This would be sad if it weren’t so dangerous

by digby

This is a story in the Washington Post about a Trump voting open-carry advocate:

Jim Cooley carries his AR-15 semiautomatic rifle into his home after getting it repaired in Winder, Ga. Cooley, who also owns a 9mm handgun, almost never leaves his home unarmed.

“You want to come to Walmart?” he asks his wife.

“No,” Maria says.

“Pretty please?” Jim asks.

“I’m not going to sit there and have the police called on you. I mean, I don’t want to see that crap,” Maria says, knowing what a trip to Walmart means. She knows her 51-year-old husband has two guns inside the house, and this afternoon it won’t be the 9mm, which he straps on with a round in the chamber when grabbing lunch at his favorite fast-food restaurant or visiting a friend’s auto shop. It’ll be the AR-15 semiautomatic rifle, which he brings when going somewhere he thinks is dangerous, like the Atlanta airport, where he’s taken it loaded with a 100-bullet drum, or Walmart, where he thinks crowds could pose easy targets for terrorists.

In a country of relaxing gun laws where it’s now legal to open-carry in 45 states and there are 14.5 million carry permits, every day seems to bring a new version of what open carry can mean. In Kentucky, it’s now legal to open-carry in city buildings. In downtown Cleveland, people carried military-style rifles during the Republican National Convention. In Howell, Mich., last month, a father went openly armed to his child’s middle-school orientation. In Mississippi, it’s now legal to open-carry without a permit at all. And in Georgia, which has passed a “guns everywhere” bill and has issued nearly 1 million carry permits, Jim Cooley is staking out his version of what’s acceptable as he keeps pleading with his wife.

“I got to get soda.”

Maria sighs. She worked the night before assembling air-conditioner compressors at a nearby factory, and in a few hours, she knows she’ll have to leave for another third shift.

“Yeah,” she says, giving in. “I might as well get this travesty out of the way.”

“What travesty?”

“You carrying a big ol’ rifle in the store, scaring the hell out of all the Walmart shoppers.”

“There’s no difference between carrying a rifle and carrying a handgun,” he says.

“You tried that last time, remember?” Maria says, stepping into a pair of flip-flops and running her fingers through her hair. “And what happened? Barrow County sheriffs. Three or four of them.”

“They can’t tell me what and what not to carry,” Jim says. “You know I wouldn’t listen to them anyway.”

“Well, you go one way in the store; I’ll go the other,” Maria says. “Then when they say, ‘Ma’am, do you know this person?’ I’ll say, ‘No, I’ve never seen him before in my life.’ ”

He places a lit cigarette into an ashtray, walks into his bedroom, reaches behind its door, picks up the AR-15, snaps in a magazine with 15 rounds, and slings the rifle around his left shoulder so it rests against his torso.

“Ready?” he asks.

“Yeah,” she says, grabbing her purse and following her husband out the door for an afternoon trip to Walmart to buy soda.

He thinks he needs this semi-automatic gun to feel in control of his life.

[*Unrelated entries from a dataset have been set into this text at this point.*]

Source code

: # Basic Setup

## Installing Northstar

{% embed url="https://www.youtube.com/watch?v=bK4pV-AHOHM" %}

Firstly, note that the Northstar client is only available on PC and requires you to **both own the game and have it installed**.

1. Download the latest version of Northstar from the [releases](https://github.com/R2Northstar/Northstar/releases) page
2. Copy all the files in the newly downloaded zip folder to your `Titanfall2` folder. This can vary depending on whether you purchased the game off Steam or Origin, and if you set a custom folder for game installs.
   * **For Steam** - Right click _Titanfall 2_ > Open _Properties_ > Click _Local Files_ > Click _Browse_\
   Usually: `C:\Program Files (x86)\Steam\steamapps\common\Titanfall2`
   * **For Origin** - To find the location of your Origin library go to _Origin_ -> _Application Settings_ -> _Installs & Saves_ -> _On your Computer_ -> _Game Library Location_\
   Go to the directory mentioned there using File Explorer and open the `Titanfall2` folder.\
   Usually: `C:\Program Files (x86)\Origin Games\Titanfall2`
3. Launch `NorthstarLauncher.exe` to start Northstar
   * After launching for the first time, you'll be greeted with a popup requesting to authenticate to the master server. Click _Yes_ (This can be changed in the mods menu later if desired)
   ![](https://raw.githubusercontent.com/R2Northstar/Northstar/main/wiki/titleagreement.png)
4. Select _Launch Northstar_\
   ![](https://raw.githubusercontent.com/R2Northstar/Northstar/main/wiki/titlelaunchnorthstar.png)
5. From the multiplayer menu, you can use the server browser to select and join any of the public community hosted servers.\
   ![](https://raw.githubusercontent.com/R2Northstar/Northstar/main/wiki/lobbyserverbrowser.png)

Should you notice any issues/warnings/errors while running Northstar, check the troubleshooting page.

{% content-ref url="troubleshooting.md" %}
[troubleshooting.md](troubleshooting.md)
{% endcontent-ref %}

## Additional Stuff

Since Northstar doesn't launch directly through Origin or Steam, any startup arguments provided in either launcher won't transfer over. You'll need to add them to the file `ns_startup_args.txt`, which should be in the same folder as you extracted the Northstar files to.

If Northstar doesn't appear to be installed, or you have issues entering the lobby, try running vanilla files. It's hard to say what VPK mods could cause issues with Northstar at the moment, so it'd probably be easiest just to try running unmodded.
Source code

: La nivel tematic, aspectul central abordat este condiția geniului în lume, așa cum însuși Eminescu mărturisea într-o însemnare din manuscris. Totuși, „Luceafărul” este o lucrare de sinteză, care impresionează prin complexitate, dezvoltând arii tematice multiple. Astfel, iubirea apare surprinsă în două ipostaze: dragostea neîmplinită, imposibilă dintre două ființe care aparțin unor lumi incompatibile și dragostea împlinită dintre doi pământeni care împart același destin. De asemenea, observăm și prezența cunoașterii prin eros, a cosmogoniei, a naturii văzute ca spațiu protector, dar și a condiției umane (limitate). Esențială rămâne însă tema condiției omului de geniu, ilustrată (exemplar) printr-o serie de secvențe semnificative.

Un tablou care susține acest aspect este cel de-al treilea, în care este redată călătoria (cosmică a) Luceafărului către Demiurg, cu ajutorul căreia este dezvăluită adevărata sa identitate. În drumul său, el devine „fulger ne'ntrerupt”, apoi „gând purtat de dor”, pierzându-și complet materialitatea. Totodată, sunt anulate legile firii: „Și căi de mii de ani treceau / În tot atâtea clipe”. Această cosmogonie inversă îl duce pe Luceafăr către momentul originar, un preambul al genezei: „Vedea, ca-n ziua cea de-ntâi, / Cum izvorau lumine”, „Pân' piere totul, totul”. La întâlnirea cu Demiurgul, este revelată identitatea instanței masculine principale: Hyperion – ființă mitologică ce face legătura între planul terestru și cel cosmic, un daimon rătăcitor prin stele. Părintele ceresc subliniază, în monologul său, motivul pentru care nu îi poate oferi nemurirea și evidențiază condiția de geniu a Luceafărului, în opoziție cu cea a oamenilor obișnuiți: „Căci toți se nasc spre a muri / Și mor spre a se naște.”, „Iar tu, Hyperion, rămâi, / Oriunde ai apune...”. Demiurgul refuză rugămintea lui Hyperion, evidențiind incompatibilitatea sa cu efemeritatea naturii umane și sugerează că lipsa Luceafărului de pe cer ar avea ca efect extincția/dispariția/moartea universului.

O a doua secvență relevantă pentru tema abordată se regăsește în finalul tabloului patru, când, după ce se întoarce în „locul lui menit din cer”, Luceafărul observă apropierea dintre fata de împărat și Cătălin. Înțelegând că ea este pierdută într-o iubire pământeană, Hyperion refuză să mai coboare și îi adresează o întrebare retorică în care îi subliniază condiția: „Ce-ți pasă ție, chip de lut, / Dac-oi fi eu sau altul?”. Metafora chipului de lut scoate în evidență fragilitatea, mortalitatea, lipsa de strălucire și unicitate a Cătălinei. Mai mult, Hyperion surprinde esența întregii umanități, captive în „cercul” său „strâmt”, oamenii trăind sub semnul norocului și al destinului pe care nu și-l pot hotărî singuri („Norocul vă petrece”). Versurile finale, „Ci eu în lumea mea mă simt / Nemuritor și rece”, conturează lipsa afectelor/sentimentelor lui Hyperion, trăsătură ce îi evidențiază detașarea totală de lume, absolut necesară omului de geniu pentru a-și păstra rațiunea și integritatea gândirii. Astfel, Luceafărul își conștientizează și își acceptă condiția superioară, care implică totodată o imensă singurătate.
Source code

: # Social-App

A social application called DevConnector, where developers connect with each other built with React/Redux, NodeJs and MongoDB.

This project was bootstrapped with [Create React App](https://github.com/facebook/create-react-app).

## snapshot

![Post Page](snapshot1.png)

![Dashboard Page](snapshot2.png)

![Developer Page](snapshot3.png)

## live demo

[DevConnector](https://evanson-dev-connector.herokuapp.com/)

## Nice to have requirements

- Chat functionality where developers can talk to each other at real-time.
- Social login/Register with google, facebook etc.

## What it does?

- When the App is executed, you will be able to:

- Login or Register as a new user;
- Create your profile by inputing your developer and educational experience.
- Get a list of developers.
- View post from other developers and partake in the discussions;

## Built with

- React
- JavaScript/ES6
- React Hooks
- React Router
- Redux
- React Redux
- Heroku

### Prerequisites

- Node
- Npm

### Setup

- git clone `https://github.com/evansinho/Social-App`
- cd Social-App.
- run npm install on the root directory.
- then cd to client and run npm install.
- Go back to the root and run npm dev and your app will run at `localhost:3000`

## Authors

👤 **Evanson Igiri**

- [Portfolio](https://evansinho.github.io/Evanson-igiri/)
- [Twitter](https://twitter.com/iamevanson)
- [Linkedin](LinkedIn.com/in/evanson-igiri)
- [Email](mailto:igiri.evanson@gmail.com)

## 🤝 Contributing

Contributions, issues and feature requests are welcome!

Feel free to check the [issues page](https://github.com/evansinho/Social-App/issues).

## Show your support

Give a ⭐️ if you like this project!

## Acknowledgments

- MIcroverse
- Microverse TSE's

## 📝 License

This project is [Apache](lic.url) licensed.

He is sick and poor and cannot work anymore and this makes him feel whole. I feel sorry for him.

People say that this is Democrats’ fault for failing to focus on the economic needs of men like him. But the truth is that Obamacare would have helped him. (His illness hit before it was passed.) But nothing would have made him able to work full time again at any kind of good paying manufacturing job or long haul trucking, even if the jobs were available.

On the other hand, his wife who does work might be helped by the kinds of policies the Democrats are pushing and which the Republicans — the anti-government party with whom this gun-lover identifies — would like to starve. Literally the only thing they offer him is permission to carry a $500.00 AR-15 to Walmart to make himself feel better.

He’s being used. But you can’t tell him that because his pride and his gun is all he has left.